Сторонников такого толкования философского языка можно встретить во все века и в любом городе мира. Как правило, они принадлежат к числу тех самых «правоверных» последователей своего «учителя» (Моисея или Христа, Магомета или Будды — это совершенно безразлично), которые убеждены, что все проблемы мира, прошлого, настоящего и будущего, уже решены на страницах «Священного писания» и что поэтому дальнейшее «философствование» — это только «любомудрствование». Рассуждательство, излишнее в том случае, если оно подтверждает истины священного писания, и нетерпимо-вредное, когда оно нацелено на что-то иное.

Сторонники такой «интерпретации» философского языка и философских положений всегда требуют от философа прямого перевода его высказываний и терминов на тот язык, которым написано их собственное священное писание. И если при переводе получается знакомая им фраза из этого писания, они успокаиваются. Если же в переводе на их язык то или иное философское положение начинает звучать непривычно для их ушей, то они немедленно начинают беспокоиться и кричать о «подозрительном образе мыслей», об «уклонении философа» от единственно-правильного (по их, понятно, разумению) пути…

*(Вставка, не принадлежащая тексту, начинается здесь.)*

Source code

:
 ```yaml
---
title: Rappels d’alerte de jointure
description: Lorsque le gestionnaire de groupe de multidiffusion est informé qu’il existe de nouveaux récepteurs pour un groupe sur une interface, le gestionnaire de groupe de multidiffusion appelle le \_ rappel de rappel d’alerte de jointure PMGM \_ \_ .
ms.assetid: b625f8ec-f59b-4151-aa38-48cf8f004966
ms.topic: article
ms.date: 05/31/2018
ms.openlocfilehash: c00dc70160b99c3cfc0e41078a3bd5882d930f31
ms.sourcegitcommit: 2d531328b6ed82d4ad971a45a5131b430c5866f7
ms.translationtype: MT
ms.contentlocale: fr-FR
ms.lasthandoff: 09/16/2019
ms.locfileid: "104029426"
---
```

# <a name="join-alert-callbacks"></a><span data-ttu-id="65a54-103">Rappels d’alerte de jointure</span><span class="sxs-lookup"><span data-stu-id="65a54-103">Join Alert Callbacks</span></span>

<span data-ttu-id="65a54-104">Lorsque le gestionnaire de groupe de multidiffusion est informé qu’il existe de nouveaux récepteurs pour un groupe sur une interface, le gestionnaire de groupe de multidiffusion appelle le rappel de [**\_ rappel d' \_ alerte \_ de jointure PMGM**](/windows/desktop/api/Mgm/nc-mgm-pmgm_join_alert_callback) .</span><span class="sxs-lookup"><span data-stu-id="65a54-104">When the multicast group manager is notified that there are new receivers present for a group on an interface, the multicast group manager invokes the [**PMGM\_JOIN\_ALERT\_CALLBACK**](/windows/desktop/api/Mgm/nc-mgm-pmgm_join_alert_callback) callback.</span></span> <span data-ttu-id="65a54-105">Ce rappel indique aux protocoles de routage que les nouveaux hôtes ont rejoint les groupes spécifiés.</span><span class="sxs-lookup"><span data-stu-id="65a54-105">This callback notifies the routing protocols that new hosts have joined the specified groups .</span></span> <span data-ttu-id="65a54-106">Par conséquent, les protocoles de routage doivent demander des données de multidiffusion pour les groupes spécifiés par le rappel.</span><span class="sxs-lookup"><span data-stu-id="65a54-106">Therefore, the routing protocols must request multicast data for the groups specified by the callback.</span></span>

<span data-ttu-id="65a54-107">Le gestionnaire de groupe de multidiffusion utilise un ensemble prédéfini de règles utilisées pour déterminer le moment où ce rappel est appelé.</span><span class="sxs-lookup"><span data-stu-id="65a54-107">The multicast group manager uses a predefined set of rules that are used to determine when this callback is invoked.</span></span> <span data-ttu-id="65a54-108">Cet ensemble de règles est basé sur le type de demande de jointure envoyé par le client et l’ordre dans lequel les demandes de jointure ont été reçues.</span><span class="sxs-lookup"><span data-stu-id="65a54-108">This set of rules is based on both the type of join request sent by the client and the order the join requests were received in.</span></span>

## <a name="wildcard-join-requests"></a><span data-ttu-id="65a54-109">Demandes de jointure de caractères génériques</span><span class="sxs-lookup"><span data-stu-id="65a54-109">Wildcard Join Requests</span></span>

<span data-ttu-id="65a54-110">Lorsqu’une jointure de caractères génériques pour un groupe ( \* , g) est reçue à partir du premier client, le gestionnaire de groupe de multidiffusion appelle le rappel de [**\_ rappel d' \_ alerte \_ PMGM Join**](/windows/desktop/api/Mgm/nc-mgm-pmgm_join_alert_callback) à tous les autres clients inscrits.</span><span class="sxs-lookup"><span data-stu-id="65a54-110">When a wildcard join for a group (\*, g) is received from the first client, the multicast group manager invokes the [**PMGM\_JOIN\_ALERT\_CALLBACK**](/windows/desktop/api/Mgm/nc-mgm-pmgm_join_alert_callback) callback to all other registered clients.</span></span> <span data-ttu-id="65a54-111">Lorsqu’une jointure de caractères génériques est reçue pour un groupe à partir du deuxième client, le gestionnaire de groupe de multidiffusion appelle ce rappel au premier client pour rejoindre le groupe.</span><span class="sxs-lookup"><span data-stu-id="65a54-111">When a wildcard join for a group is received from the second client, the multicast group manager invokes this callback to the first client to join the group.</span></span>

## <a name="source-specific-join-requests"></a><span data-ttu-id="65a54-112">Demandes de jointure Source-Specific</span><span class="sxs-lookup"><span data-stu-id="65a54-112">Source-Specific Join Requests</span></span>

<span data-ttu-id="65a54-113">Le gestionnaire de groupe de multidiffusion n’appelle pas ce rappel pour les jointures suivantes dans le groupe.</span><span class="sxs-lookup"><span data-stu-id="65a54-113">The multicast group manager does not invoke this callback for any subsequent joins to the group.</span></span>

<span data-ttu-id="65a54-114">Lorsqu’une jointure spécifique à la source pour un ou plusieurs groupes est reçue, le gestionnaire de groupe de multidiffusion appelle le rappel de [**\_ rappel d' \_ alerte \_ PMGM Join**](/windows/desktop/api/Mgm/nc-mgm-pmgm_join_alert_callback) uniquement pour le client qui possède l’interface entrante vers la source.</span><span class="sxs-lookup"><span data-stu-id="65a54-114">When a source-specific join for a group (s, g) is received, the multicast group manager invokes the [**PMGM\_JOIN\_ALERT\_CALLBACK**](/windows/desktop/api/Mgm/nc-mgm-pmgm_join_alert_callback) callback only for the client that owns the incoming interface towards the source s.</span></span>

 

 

Мы должны успокоить читателя. Спиноза стал выражать свои наблюдения и выводы на языке философии вовсе не для того, чтобы «скрыть» свои еретические мысли. Наоборот, для того, чтобы сделать их предельно явными и для самого себя, и для других. Он осуществил «перевод» своих наблюдений с языка «реальной жизни» — на «язык философии» только потому, что у человечества вообще нет другого способа увидеть в фактах то, что не видно невооруженному глазу, то, что остается невидимым для простого и немудреного «здравого смысла».

Хотя этот «здравый смысл» и остается исходной точкой для самого высокого философствования. В понятиях философии окружающий мир и факты этого мира открываются иными, нежели для простого здравого смысла и его понятий. Иными — в смысле более глубоко, более всесторонне и ясно познанными. А не в том смысле, что философия видит какие-то совсем другие вещи и факты, нежели любой здравомыслящий человек.

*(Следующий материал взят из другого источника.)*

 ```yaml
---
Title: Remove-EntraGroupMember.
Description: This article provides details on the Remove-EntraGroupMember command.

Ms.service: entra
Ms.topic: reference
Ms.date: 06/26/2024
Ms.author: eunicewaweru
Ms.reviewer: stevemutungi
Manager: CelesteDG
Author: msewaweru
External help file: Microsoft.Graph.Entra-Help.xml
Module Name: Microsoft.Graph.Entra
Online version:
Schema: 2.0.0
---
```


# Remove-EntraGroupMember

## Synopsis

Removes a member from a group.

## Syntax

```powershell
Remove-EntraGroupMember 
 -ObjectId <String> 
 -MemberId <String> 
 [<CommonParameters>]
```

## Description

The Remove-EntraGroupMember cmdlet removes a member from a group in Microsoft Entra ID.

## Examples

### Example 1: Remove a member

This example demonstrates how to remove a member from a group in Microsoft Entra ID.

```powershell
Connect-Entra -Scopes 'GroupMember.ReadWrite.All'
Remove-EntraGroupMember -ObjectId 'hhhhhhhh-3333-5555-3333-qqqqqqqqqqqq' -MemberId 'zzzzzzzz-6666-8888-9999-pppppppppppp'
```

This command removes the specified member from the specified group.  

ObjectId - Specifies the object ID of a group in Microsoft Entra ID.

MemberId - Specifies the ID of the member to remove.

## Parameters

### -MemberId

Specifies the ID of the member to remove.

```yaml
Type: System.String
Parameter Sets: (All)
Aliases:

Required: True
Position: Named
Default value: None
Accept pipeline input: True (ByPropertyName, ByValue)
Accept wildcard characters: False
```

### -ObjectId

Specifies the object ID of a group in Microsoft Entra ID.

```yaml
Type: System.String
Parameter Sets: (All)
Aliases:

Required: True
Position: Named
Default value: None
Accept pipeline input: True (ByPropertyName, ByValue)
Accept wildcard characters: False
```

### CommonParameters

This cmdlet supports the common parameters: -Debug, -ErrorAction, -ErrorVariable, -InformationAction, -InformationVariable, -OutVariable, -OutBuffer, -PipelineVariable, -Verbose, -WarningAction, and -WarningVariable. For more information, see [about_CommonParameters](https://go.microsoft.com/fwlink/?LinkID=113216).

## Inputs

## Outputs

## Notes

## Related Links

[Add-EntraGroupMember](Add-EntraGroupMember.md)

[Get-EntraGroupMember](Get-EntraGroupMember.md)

Так что философ прежде чем стать философом, должен быть сначала зорким, честным и здравомыслящим человеком. Человеком, который способен ясно различать слова и поступки, чтобы затем судить, где эти слова с поступками согласуются, а где — нет. Иного пути в высшие этажи философского мышления не существует.

На этих высших этажах никто не родится. Каждый поднимается туда с улицы, от ее проблем. Но если ты туда поднялся, то уличная суета и суматоха будут видны тебе уже совсем по-иному, чем «снизу», из гущи самой этой суматохи, где громко вопят, оглушая тебя, ораторы и проповедники готовых вероучений. Ты и их увидишь «сверху» — в той подлинной роли, которую они играют в толпе, и сможешь высказать о каждом из них свое суждение — суждение философа. Взглянув на них с высоты философских понятий, ты только и увидишь, куда они на самом деле — а не в собственном воображении — зовут окружающую их толпу…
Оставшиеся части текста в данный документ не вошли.